Built in 1797, the Moses Myers House is a
time capsule of Federal period Virginia. The
House is unique in retaining 70 percent of its
original contents—furniture, decorative
objects, books, music, and an extraordinary
family archive. Home to one of Norfolk’s
wealthiest merchants and leading citizens,
the House is also one of the few places in America where
one can relive the life of early Jewish citizens. The
Chrysler is currently completing Phase II of a three-part
restoration designed to return this landmark structure to its
early 19th-century appearance.
The walls of the principal rooms of the first and second
floor have been returned to their original appearance, with
the plaster painted in imitation of the original whitewash
and the woodwork restored to pale blue-green, creamy
white, and stone colors.
Restoration of the two first-floor chimneypieces is
now complete. Both had been altered by the addition of
longer and deeper mantle shelves (to enable them to hold
Victorian bric-a-brac) sometime prior to 1891. Cleaning
these mantles down to their earliest paint layers revealed
both losses and clumsy attempts at restoration. Project
conservator Stephen Marder replaced badly modeled,
20th-century foliate ornament on the center tablet of the
back parlor by casting an identical leaf that had survived
on the drawing room mantle. Curator Gary E. Baker discovered
that the other missing elements had survived on a
mantle at the Philadelphia Museum of Art and obtained a
mold; and thus all of the replacement ornament was cast
from original parts.
The drawing room chimneypiece had changed more
drastically through the years. Originally, the ornamental
plaster overmantle consisted of a large bell-flower festoon
and a picture-frame-like leaf border, but the festoon disappeared
sometime in the 20th century, and only the top run of the leaf border remained. Fortunately the festoon
was well-documented by photographs, and examples
of all the cast elements survived in an overmantle on the
second floor, again allowing the reconstruction to be
made entirely with casts from original parts. Finally, the
original gilded surfaces on the mantle itself were conserved
with a clear barrier coat, and the losses were restored
with actual gold leaf.

The Chrysler is also conserving original furnishings
and replicating lost objects. An inventory taken in 1820
establishes that while most of the fine mahogany pieces
survive, relatively few of the chairs which once lined the
rooms remain (the inventory listed 94 pieces of “seating
furniture”).
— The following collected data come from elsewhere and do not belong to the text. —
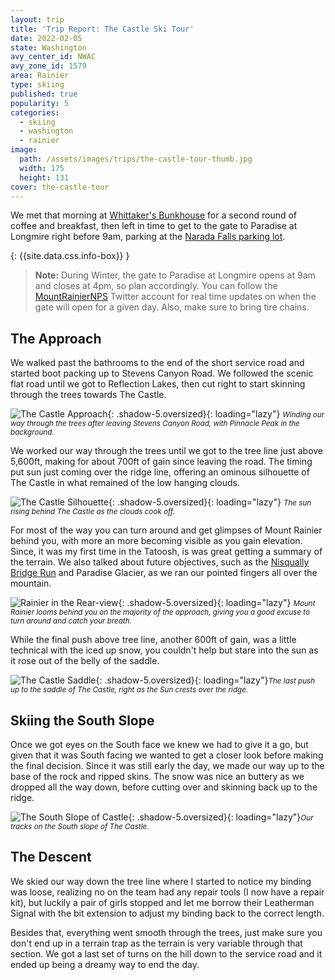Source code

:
 ```yaml
---
layout: trip
title: 'Trip Report: The Castle Ski Tour'
date: 2022-02-05
state: Washington
avy_center_id: NWAC
avy_zone_id: 1579
area: Rainier
type: skiing
published: true
popularity: 5
categories:
  - skiing
  - washington
  - rainier
image:
  path: /assets/images/trips/the-castle-tour-thumb.jpg
  width: 175
  height: 131
cover: the-castle-tour
---
```


We met that morning at [Whittaker's Bunkhouse](https://goo.gl/maps/gKPFG59oSuxBbYRK9)
for a second round of coffee and breakfast, then left in time to get to the
gate to Paradise at Longmire right before 9am, parking at the
[Narada Falls parking lot](https://goo.gl/maps/86cbrbDi7zrgz1Ap8).

{: {{site.data.css.info-box}} }
> **Note:** During Winter, the gate to Paradise at Longmire opens at 9am and
> closes at 4pm, so plan accordingly. You can follow the
> [MountRainierNPS](https://twitter.com/MountRainierNPS) Twitter account for
> real time updates on when the gate will open for a given day. Also, make sure
> to bring tire chains.

## The Approach

We walked past the bathrooms to the end of the short service road and started
boot packing up to Stevens Canyon Road. We followed the scenic flat road until
we got to Reflection Lakes, then cut right to start skinning through the trees
towards The Castle.

![The Castle Approach](/assets/images/trips/the-castle-tour-trees.jpg "The Castle Approach"){: .shadow-5.oversized}{: loading="lazy"} <small><i>Winding our way through the trees after leaving Stevens Canyon Road, with Pinnacle Peak in the background.</i></small>

We worked our way through the trees until we got to the tree line just above
5,600ft, making for about 700ft of gain since leaving the road. The timing put
sun just coming over the ridge line, offering an ominous silhouette of The
Castle in what remained of the low hanging clouds.

![The Castle Silhouette](/assets/images/trips/the-castle-tour-silhouette.jpg "The Castle Silhouette"){: .shadow-5.oversized}{: loading="lazy"} <small><i>The sun rising behind The Castle as the clouds cook off.</i></small>

For most of the way you can turn around and get glimpses of Mount Rainier
behind you, with more an more becoming visible as you gain elevation. Since,
it was my first time in the Tatoosh, is was great getting a summary of the
terrain. We also talked about future objectives, such as the [Nisqually Bridge
Run](/trips/nisqually-bridge-run.html) and Paradise Glacier, as we ran our
pointed fingers all over the mountain.

![Rainier in the Rear-view](/assets/images/trips/the-castle-tour-rainier.jpg "Rainier in the Rear-view"){: .shadow-5.oversized}{: loading="lazy"} <small><i>Mount Rainier looms behind you on the majority of the approach, giving you a good excuse to turn around and catch your breath.</i></small>

While the final push above tree line, another 600ft of gain, was a little technical with the iced up
snow, you couldn't help but stare into the sun as it rose out of the belly of
the saddle.

![The Castle Saddle](/assets/images/trips/the-castle-tour-saddle.jpg "The Castle Saddle"){: .shadow-5.oversized}{: loading="lazy"}<small><i>The last push up to the saddle of The Castle, right as the Sun crests over the ridge.</i></small>

## Skiing the South Slope

Once we got eyes on the South face we knew we had to give it a go, but given
that it was South facing we wanted to get a closer look before making the final
decision. Since it was still early the day, we made our way up to the base of
the rock and ripped skins. The snow was nice an buttery as we dropped all the
way down, before cutting over and skinning back up to the ridge.

![The South Slope of Castle](/assets/images/trips/the-castle-tour-south-slope.jpg "The South Slope of Castle"){: .shadow-5.oversized}{: loading="lazy"}<small><i>Our tracks on the South slope of The Castle.</i></small>

## The Descent

We skied our way down the tree line where I started to notice my binding was
loose, realizing no on the team had any repair tools (I now have a repair
kit), but luckily a pair of girls stopped and let me borrow their Leatherman Signal
with the bit extension to adjust my binding back to the correct length.

Besides that, everything went smooth through the trees, just make sure you don't
end up in a terrain trap as the terrain is very variable through that section.
We got a last set of turns on the hill down to the service road and it ended up
being a dreamy way to end the day.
The drawing room contained “2 settees” and
“2 seats for the recesses,” (quite probably the pairs of
Greek-taste couches and window benches that survive
today), but the “10 chairs” are long gone.
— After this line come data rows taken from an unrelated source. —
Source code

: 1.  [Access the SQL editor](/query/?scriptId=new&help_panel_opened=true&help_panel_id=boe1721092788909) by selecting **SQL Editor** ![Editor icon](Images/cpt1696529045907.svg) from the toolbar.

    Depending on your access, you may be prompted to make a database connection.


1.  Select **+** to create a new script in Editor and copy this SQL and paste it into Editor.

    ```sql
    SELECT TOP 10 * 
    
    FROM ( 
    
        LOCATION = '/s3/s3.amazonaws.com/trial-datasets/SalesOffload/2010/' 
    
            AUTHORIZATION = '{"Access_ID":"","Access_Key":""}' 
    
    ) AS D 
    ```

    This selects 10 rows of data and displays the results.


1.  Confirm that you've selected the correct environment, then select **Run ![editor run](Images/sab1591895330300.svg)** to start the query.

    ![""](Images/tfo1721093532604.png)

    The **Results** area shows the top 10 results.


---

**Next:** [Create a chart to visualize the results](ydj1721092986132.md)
The Colonial Williamsburg Foundation owns a chair
that matches the benches and has permitted the Chrysler
to copy it in order to reconstruct the drawing suite.
Conservation has also been completed on a number of original objects which include: the widow benches, a claw foot table, and matching pairs of pier mirrors, card tables, and sideboards. Phase III of the restoration project, which encompasses restoration of service areas, improved security, and a fire suppression system, will proceed once crucial funds have been raised.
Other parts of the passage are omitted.